TACO & SDR3 Identifier schema

Christina Harlow edited this page Apr 6, 2018 · 3 revisions

DRUIDs are reserved for collections and objects, consistent across their user-defined versions. This is important for their relationship to discovery, access, and publication.

Files and filesets, however, are not identified by a DRUID. Original filenames must be preserved for users (thus are a required field in the File resource MAP). So, files can be named or identified differently for purposes of management.

SDR3 Identifier Schema

externalIdentifier

  1. Collection (includes all aggregations, such as admin sets): ⇒ own DRUID across all versions (i.e. DRUID from version 1)

  2. Object: ⇒ own DRUID across all versions (i.e. DRUID from version 1)

  3. Fileset: ⇒ own completely opaque identifier (UUID) across all versions (i.e. UUID from version 1)

  4. File: ⇒ own completely opaque identifier (UUID) across all versions (i.e. UUID from version 1)

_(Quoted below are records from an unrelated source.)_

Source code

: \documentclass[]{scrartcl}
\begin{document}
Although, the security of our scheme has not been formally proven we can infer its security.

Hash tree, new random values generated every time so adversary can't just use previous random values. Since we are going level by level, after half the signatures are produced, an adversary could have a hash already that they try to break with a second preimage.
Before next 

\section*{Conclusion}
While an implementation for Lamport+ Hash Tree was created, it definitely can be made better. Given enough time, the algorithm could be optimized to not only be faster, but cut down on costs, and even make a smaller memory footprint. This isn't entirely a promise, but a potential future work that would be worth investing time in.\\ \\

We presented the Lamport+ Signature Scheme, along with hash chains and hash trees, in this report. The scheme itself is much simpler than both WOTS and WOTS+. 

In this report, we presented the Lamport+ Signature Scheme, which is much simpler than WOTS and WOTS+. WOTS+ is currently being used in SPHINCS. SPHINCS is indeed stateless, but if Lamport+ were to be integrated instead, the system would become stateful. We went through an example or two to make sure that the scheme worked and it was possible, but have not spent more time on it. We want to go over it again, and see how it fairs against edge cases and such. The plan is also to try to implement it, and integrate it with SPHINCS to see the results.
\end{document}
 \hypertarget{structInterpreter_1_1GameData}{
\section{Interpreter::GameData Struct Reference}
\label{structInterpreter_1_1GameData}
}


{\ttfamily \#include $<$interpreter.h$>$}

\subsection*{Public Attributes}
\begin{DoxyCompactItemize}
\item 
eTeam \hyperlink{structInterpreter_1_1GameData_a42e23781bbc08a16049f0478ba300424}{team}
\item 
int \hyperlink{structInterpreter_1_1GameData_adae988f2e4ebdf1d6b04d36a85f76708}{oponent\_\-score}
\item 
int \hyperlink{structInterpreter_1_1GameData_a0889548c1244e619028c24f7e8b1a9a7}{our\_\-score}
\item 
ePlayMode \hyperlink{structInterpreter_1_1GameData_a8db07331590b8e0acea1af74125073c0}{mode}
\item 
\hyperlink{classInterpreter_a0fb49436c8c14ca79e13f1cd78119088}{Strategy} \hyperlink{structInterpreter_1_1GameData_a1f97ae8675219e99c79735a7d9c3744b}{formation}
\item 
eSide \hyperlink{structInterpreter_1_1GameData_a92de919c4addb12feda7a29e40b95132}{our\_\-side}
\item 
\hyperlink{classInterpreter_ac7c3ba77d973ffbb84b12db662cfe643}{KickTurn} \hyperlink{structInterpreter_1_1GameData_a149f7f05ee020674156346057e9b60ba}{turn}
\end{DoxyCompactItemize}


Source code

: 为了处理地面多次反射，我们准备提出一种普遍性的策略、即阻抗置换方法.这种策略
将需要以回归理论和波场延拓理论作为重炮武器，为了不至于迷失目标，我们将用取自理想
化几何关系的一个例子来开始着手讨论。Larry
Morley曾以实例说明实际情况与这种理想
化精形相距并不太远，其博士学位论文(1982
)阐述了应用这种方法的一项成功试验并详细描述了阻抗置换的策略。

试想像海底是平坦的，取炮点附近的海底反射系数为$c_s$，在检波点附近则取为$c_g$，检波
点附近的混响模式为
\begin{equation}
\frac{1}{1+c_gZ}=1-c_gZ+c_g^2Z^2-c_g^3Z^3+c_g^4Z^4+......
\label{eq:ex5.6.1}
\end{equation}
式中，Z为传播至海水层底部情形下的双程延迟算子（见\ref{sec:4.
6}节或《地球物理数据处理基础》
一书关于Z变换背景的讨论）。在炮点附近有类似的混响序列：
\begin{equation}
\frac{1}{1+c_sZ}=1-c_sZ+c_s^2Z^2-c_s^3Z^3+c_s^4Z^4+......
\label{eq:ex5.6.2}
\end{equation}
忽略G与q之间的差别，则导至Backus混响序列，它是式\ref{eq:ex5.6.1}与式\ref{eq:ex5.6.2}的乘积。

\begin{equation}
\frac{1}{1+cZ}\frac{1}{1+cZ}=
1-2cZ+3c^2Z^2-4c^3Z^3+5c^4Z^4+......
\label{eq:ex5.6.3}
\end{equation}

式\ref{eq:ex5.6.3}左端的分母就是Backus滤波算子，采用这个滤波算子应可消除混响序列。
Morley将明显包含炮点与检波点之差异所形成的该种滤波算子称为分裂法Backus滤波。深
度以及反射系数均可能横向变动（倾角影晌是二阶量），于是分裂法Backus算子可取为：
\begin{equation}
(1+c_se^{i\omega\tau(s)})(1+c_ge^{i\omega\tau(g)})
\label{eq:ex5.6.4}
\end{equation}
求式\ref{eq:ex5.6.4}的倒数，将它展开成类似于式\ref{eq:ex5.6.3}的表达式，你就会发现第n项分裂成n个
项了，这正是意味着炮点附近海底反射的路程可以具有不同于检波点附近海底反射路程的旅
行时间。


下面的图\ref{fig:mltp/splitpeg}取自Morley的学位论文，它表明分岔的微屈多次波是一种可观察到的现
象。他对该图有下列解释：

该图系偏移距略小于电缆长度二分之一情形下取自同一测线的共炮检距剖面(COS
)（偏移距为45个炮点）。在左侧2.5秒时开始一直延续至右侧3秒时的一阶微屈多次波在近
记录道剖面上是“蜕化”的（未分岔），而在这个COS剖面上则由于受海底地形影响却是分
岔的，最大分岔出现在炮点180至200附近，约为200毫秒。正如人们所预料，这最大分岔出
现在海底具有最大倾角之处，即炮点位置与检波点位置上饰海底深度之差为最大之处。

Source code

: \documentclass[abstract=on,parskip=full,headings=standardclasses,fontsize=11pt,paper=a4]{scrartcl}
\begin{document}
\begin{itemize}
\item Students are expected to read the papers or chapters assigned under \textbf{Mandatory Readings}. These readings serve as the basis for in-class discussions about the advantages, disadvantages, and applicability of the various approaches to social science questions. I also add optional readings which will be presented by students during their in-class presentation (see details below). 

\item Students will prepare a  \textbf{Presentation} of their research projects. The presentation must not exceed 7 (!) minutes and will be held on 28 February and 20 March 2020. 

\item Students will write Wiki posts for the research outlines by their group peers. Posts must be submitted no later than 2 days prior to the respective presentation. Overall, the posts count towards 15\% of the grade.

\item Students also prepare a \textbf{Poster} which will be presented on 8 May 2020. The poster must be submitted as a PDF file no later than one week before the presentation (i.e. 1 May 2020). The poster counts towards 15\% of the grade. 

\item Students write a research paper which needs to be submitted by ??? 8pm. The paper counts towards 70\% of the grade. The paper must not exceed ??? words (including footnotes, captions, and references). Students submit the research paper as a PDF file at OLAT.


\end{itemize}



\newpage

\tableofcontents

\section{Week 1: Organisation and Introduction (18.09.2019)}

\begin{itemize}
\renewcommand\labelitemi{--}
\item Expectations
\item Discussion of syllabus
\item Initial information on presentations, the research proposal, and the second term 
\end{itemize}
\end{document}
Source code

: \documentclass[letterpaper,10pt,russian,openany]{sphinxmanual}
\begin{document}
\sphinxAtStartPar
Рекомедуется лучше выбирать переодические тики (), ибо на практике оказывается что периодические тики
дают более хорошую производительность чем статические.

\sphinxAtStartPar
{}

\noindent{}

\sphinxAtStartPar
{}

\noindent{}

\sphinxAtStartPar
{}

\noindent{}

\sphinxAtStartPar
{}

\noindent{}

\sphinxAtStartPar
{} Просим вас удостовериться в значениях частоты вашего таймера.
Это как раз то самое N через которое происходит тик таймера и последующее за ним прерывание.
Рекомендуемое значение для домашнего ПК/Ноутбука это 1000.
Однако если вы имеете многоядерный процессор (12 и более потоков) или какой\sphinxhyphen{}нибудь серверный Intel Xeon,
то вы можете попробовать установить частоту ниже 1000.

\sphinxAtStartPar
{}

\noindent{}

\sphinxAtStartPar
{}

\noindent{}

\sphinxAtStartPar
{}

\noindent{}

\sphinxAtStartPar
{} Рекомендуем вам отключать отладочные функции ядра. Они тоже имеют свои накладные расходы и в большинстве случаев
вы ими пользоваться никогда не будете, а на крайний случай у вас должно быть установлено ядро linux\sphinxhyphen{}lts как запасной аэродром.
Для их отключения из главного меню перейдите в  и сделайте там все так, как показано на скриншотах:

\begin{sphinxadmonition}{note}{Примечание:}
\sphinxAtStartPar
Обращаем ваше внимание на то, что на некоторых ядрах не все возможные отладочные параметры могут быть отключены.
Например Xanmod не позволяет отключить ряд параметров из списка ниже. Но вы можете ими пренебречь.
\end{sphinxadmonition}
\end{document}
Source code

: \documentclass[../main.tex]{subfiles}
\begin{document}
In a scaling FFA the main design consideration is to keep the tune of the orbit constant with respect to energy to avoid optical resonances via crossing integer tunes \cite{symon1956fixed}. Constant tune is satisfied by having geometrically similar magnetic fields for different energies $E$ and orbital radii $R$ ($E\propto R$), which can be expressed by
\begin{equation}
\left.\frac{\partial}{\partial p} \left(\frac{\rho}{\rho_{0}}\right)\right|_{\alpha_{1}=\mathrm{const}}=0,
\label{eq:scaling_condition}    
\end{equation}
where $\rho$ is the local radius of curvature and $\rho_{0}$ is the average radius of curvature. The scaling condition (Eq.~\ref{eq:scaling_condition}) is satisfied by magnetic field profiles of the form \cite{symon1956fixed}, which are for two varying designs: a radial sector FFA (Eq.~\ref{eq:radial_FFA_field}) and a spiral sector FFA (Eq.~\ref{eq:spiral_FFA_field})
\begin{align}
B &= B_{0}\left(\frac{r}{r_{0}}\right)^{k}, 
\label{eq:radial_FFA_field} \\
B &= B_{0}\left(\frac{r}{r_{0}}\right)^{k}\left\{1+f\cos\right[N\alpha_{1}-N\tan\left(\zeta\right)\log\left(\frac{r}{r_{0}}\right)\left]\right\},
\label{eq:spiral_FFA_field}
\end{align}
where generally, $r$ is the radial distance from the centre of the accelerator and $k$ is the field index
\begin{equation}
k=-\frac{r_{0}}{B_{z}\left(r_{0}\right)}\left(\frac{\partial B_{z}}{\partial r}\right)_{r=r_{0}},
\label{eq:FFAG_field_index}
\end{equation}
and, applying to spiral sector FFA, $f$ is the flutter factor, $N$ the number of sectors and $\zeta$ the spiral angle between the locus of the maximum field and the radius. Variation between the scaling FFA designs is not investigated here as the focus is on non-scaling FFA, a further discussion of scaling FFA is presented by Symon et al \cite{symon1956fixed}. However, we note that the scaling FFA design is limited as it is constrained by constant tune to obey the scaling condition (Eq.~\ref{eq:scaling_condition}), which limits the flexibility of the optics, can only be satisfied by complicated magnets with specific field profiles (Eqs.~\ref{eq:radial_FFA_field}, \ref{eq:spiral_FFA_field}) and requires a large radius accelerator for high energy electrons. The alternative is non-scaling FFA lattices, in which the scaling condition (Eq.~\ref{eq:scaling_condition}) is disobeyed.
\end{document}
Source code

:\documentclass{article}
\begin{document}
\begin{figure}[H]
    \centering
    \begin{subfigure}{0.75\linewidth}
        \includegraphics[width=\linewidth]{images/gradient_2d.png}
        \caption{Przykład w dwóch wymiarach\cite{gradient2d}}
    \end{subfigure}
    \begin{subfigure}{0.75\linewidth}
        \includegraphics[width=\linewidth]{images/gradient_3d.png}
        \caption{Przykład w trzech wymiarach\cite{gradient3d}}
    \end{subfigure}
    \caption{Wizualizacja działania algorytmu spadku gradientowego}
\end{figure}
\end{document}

TACO Internal Identifier Schema

tacoIdentifier, identification.identifier

All resources (Collection, Object, Fileset, File) gets an internal UUID that is unique for every version change. We have the following set up with our metadata persistence layer for managing expected lookups:

  1. database primary id == internal UUID

  2. global secondary index with hash identification.identifier (this is the DRUID or UUID) and range version (integer representing the version).

  3. global secondary index with hash identification.identifier (this is the DRUID or UUID) and range currentVersion (boolean representing whether or not this is the current version).

  4. secondary index of identification.sourceId for objects + collections to make sure we do not create a new object or collection that has the same sourceId.

Other Identifiers

  • dedupeIdentifier == a copy of the provided identification.sourceID for deduplication check purposes within TACO.

  • identification == a microschema of identification related metadata for ease of sharing, limiting, ownership outside of TACO but within SDR3.